Ele chegou sorrateiramente. De repente ele estava ali em meio a floresta negra, paquidérmicamente ali; estaqueado, duro, teso e brilhante. Destacava-se dos demais e causou-me estranheza.
O que ele estava fazendo ali? O primeiro ímpeto foi arrancá-lo, espedaçá-lo e pisoteá-lo, atear fogo talvez . Desisti porque dizem as más línguas que a partir deste momento, ele volta com mais força, multiplica-se feito erva daninha.
Esse vilão cruel , muitos já tiveram a oportunidade de conhecer, outros ainda não, mas com certeza esse dia chegará.
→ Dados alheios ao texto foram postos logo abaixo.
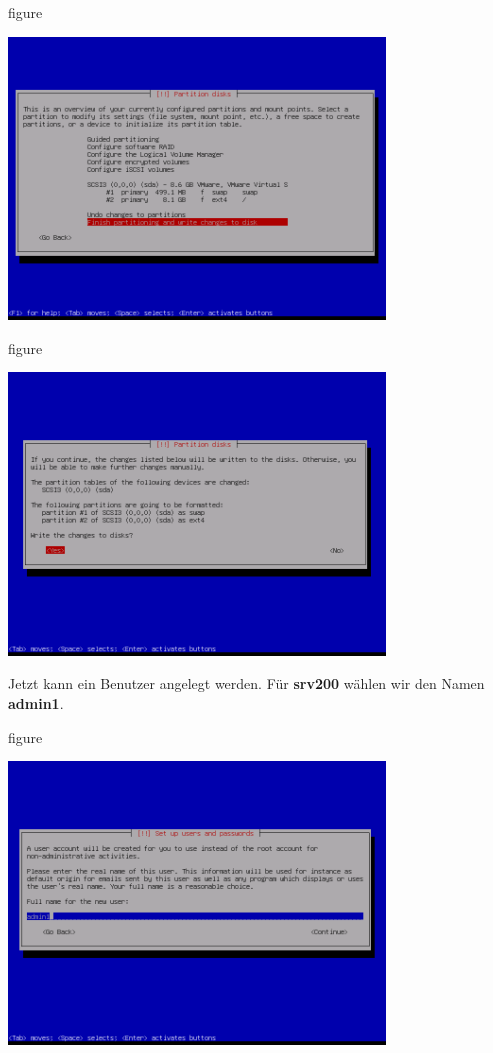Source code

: \begin{nofloat}{figure}
\begin{center}
\includegraphics[width=0.75\textwidth]{screenshots/25_ubuntu_install.png}
\end{center}
\end{nofloat}

\begin{nofloat}{figure}
\begin{center}
\includegraphics[width=0.75\textwidth]{screenshots/26_ubuntu_install.png}
\end{center}
\end{nofloat}
\newpage
Jetzt kann ein Benutzer angelegt werden. Für \textbf{srv200} wählen wir den
Namen \textbf{admin1}.

\begin{nofloat}{figure}
\begin{center}
\includegraphics[width=0.75\textwidth]{screenshots/27_ubuntu_install.png}
\end{center}
\end{nofloat}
Para uns ele chega um pouco antes , para outros pode demorar um pouquinho: O primeiro fio de cabelo branco.
A sua presença foi um choque de realidade. Eu com alma de menina deparei-me com o meu delator. Ele veio alertar-me de que o tempo passou . Que daqui para frente tudo mudaria e que muitas coisas já haviam mudado e eu nem percebi. Afinal de contas, vivo comigo todos os dias. Quantas marcas de expressão já devem ter aparecido e gordurinhas protuberantes.
Entendi que o corpo se modifica mas o sorriso de moleca e os sonhos de adolescente estão vívidos . Não percebi a passagem do tempo mas conclui que a alma não envelhece nunca.
AMARAL, Janice

terça-feira, 22 de julho de 2014

Insônia


Deitei na cama, virei para um lado, virei para o outro lado e assim sucessivamente. Deitei de costas. Abri os olhos e só vi a escuridão.
Estranho. Muito estranho. Quando eu era criança tinha medo de abrir os olhos, dormia sempre com alguma luz acesa. Tinha medo de me deparar com alguma criatura estranha ao lado da cama e confesso até pouco tempo tinha esse hábito.
Com os olhos abertos na escuridão, fiquei pensando, como deve ter sido triste para o meu pai permanecer na escuridão durante quinze anos. Como a sensação que tive por alguns minutos,só que durante todo tempo, exceto quando sonhava.
Certo dia ele disse: -“Gosto de dormir, porque nos meus sonhos eu consigo enxergar, tudo tão claro, tão nítido. Vejo os rostos, as pessoas sorrindo, os lugares que já percorri e lugares que desconheço”.
Será que a alma tem olhos?
Nesse caso o Gênio Maligno de Descartes o enganaria ao fazê-lo pensar que havia voltado a enxergar, enquanto apenas sonhava.
Pensando assim, consigo admirar ainda mais aquela figura, minha figura paterna, que tenho em minha mente guardada. Um Homem que nunca desistiu de voltar a enxergar e não permitia que sentissem pena dele. Certo dia duas senhoras chegaram lá em casa para profetizar e foram conversar com ele que estava sentado ao lado da velha casa, tomando sol, elas se aproximaram e o cumprimentaram e quando perceberam que ele não podia vê-las elas ficaram surpresas e disseram: -“Coitadinho, ele não enxerga.” E ele mais que de pronto respondeu: “-Eu não sou coitadinho, eu sou feliz por estar vivo e por poder sustentar minha família, não peço e nem vou pedir esmola para ninguém”. Elas ficaram envergonhadas, se desculparam e foram embora. A resposta foi um pouco rude mas demonstrou toda a sua hombridade.
No início ele ficou muito revoltado com a essa perda irreparável, aos poucos foi se adaptando. Continuou com seus afazeres. Consertava as cercas de arame, pregava algumas tábuas que se desprendiam da parede da velha casa. Acredite mesmo cego ele conseguia pregar sem martelar seus dedos, apenas com a habilidade do tato. Prendia as éguas na charrete e saia para fazer suas negociações. Trocava o excedente da produção por outras mercadorias que não produzíamos na chácara. Saia com sacas de laranja e voltava para casa com sacos de cebola, batatas.
Quanto a sua memória fotográfica,algo fora do comum. Os olhos da alma o guiavam, falando poeticamente. Cientificamente possuía uma excelente memória, apurou os sentidos e assim por diante...
Quando ele faleceu estava com medo de vê-lo num caixão, porém quando o vi, ele estava com um sorriso lindo, parecia que estava sonhando. Acredito que tenha voltado a enxergar. Isso aliviou meu coração.
Quando li Ensaio sobre a Cegueira, romance de José Saramago, fiquei encantada, pois autor nos faz lembrar "a responsabilidade de ter olhos quando os outros os perderam".
“Se podes olhar, vê. Se podes ver, repara”.
Muitas vezes, reparamos apenas a vida alheia.